I seek to create gardens which feel completely of their place rather than imposed, acting with nature and local idiom. My guiding philosophy has always been the idea of the ‘Genius loci’ – summed up in Alexander Popes famous line ‘Consult the Genius of the place in all’. My aim is to create atmosphere using subtle interventions to evoke ideas and emotions – to help us to connect with the subconscious within us all.
Plant associations are considered deeply and often mimic those found in nature, or conjure a moment in time or a style which seems to chime with the place. My work depends on a balance of structure created by evergreen bones with looser romantic planting to soften and contrast – always ensuring a succession of interest follows throughout each season into deepest winter.My experience comes from gardening at my family home, Glin Castle, on the Shannon estuary in the west of Ireland. Over twenty five years I have added to and adapted it with a broader range of planting: a collection of magnolias and other flowering trees and acid loving shrubs. An on-going project has been developing a wild flower meadow and introducing a wide array of spring bulbs beneath the shady Killarney oaks.
The gardens of the west coast of Ireland, where the effect of the Gulf stream means that a wide array of exotic and tender plants can be grown, have always been a source of inspiration. I live between Glin and a restored brewery house in north Wiltshire where I am making a garden of rambling roses and fruit trees.
I work chiefly in conjunction with the London based landscape architect Mark Lutyens. We have collaborated on many projects in the UK and Ireland – large country gardens, as well as smaller London ones. Our most high profile project has been the re-design of the gardens at Hillsborough Castle, the Royal residence in Northern Ireland, now run by the charity HRP (Historic Royal Palaces), which opened to the public last year. Other recent projects were the planting design for a peaceful space and meeting place for the community outside St Olav’s Church in Rotherhithe East London and the planting for a newly imagined Physic garden at Holyrood Palace in Edinburgh.
After an English and Art history degree at Trinity College Dublin I trained in horticulture at RHS Wisley and then worked as planting designer for many times Chelsea winner landscape architect Arabella Lennox-Boyd.
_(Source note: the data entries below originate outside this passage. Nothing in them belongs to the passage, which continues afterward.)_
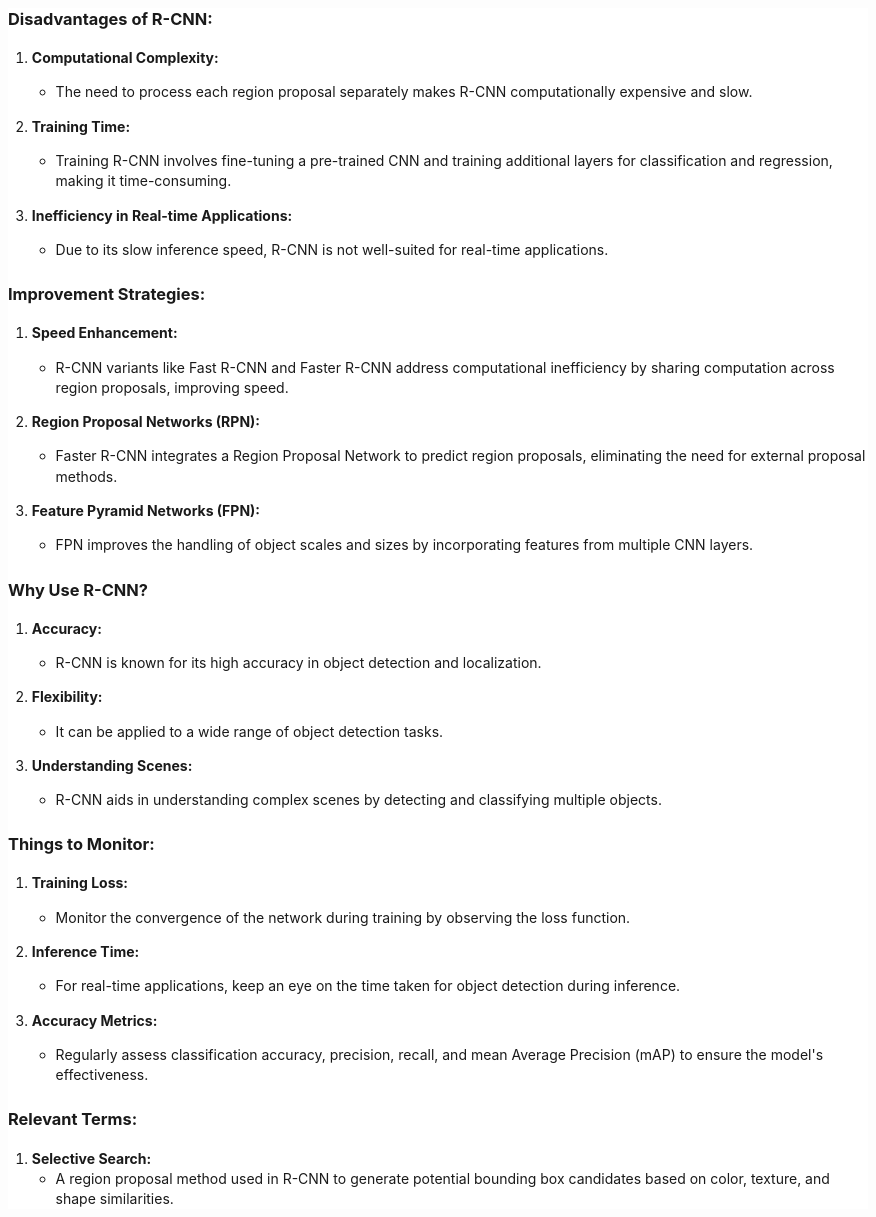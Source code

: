 ### Disadvantages of R-CNN:

1. **Computational Complexity:**
   - The need to process each region proposal separately makes R-CNN computationally expensive and slow.

2. **Training Time:**
   - Training R-CNN involves fine-tuning a pre-trained CNN and training additional layers for classification and regression, making it time-consuming.

3. **Inefficiency in Real-time Applications:**
   - Due to its slow inference speed, R-CNN is not well-suited for real-time applications.

### Improvement Strategies:

1. **Speed Enhancement:**
   - R-CNN variants like Fast R-CNN and Faster R-CNN address computational inefficiency by sharing computation across region proposals, improving speed.

2. **Region Proposal Networks (RPN):**
   - Faster R-CNN integrates a Region Proposal Network to predict region proposals, eliminating the need for external proposal methods.

3. **Feature Pyramid Networks (FPN):**
   - FPN improves the handling of object scales and sizes by incorporating features from multiple CNN layers.

### Why Use R-CNN?

1. **Accuracy:**
   - R-CNN is known for its high accuracy in object detection and localization.

2. **Flexibility:**
   - It can be applied to a wide range of object detection tasks.

3. **Understanding Scenes:**
   - R-CNN aids in understanding complex scenes by detecting and classifying multiple objects.

### Things to Monitor:

1. **Training Loss:**
   - Monitor the convergence of the network during training by observing the loss function.

2. **Inference Time:**
   - For real-time applications, keep an eye on the time taken for object detection during inference.

3. **Accuracy Metrics:**
   - Regularly assess classification accuracy, precision, recall, and mean Average Precision (mAP) to ensure the model's effectiveness.

### Relevant Terms:

1. **Selective Search:**
   - A region proposal method used in R-CNN to generate potential bounding box candidates based on color, texture, and shape similarities.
I would choose Helen Dillon who inspired me about plants growing up and was always so funny about the process of gardening. Mary Keen has also been a huge influence and brilliant on ‘place’ and atmosphere.
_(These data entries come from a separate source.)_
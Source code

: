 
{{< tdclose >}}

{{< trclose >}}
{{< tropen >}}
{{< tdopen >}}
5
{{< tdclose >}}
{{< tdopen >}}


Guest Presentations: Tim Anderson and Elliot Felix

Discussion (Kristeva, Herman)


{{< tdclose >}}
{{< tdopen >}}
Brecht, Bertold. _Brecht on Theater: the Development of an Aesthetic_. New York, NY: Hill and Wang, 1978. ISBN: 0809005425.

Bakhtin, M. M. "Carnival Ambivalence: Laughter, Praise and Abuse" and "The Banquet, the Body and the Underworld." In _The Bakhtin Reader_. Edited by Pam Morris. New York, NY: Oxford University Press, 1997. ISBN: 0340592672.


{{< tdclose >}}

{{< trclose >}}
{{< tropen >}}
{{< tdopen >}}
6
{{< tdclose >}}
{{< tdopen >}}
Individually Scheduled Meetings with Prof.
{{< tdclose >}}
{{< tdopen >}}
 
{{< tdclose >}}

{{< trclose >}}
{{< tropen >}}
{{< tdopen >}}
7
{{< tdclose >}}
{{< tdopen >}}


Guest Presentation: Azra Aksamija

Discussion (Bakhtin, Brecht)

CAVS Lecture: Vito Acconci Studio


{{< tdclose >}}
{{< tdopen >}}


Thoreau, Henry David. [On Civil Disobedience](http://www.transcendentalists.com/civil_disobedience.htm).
Derreen garden in County Kerry, Ireland and Ninfa in Lazio, Italy. Both ‘wild’ gardens that make one feel transported!
Glin Castle, home for 800 years of the FitzGerald family, hereditary Knights of Glin, stands proudly in the middle of a 400 acre wooded demesne with 12 acres of pleasure grounds, on the banks of the broad Shannon estuary. The toy-fortress like quality of the castle is echoed by a series of battlemented Gothic folly lodges.
It looks over formal lawns centred on a stone sundial surrounded by plump yew hedges and topiary. This main vista takes a line directly from the graceful Venetian window which centres the south front of the house and ends with a perfectly sited Persian Ironwood tree encircled by an elegant low Arts and Crafts scalloped wall . Beyond, in contrast, lies a more natural garden of ancient Killarney oak trees and picturesque stream. Meandering gravel walks surround a wild flower meadow of spring bulbs, filled in high summer with the buzzing of insects and bees. Beyond in the wood lies a hidden hermits grotto and stone circle.
It has been lovingly tended by each generation of the FitzGerald family who have been planting interesting specimen trees and shrubs since the 1800s. Catherine FitzGerald, the daughter of the late Knight of Glin, continues this tradition and brings her Garden Designer/plants-woman’s eye to the task. The restored walled kitchen garden with colourful borders and giant echiums, romantic rose arches, vegetable, herb plot and orchard is overlooked by a charming green house full of sweet geraniums and lemon verbena. Adjoining it is the cobbled battlemented 18th century stable yard.
The protective walls of the castle and surrounding woods along with the benign effects of the Gulf stream that washes the nearby Atlantic shores, mean that a broad range of tender plants can be grown. These include giant leaved Tetrapanax ‘Rex’, champion Drymis winteri, Crinodendron with their scarlet Chinese lantern flowers, broad swathers of gunnera, Embothrium from Chile, and a collection of magnolias, dogwoods, hydrangea and Eucryphia.